> [Exercise directions] Search the records for the string "challenge" and copy every line in which it appears.

> [Data listing]
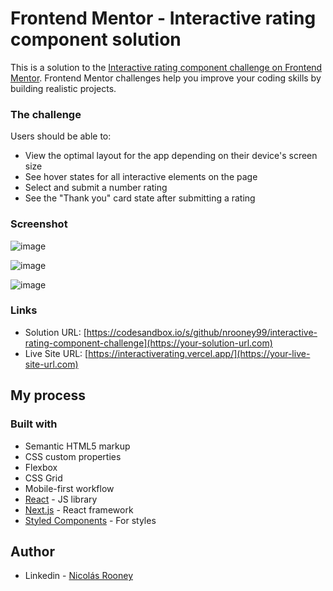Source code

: # Frontend Mentor - Interactive rating component solution

This is a solution to the [Interactive rating component challenge on Frontend Mentor](https://www.frontendmentor.io/challenges/interactive-rating-component-koxpeBUmI). Frontend Mentor challenges help you improve your coding skills by building realistic projects. 

### The challenge

Users should be able to:

- View the optimal layout for the app depending on their device's screen size
- See hover states for all interactive elements on the page
- Select and submit a number rating
- See the "Thank you" card state after submitting a rating

### Screenshot
![image](https://user-images.githubusercontent.com/84242801/166851815-a9524d01-b95b-47a5-a0fa-a2e6e134bb61.png)

![image](https://user-images.githubusercontent.com/84242801/166851823-36969586-c078-4a62-aaae-3583607558ff.png)

![image](https://user-images.githubusercontent.com/84242801/166851825-218cee5e-9512-4d77-a448-b8d0dd99ab4b.png)

### Links

- Solution URL: [https://codesandbox.io/s/github/nrooney99/interactive-rating-component-challenge](https://your-solution-url.com)
- Live Site URL: [https://interactiverating.vercel.app/](https://your-live-site-url.com)

## My process

### Built with

- Semantic HTML5 markup
- CSS custom properties
- Flexbox
- CSS Grid
- Mobile-first workflow
- [React](https://reactjs.org/) - JS library
- [Next.js](https://nextjs.org/) - React framework
- [Styled Components](https://styled-components.com/) - For styles

## Author

- Linkedin - [Nicolás Rooney](https://www.linkedin.com/in/nicol%C3%A1s-rooney-803b4815b/)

> [Task response]
This is a solution to the [Interactive rating component challenge on Frontend Mentor](https://www.frontendmentor.io/challenges/interactive-rating-component-koxpeBUmI). Frontend Mentor challenges help you improve your coding skills by building realistic projects. 
### The challenge
- Solution URL: [https://codesandbox.io/s/github/nrooney99/interactive-rating-component-challenge](https://your-solution-url.com)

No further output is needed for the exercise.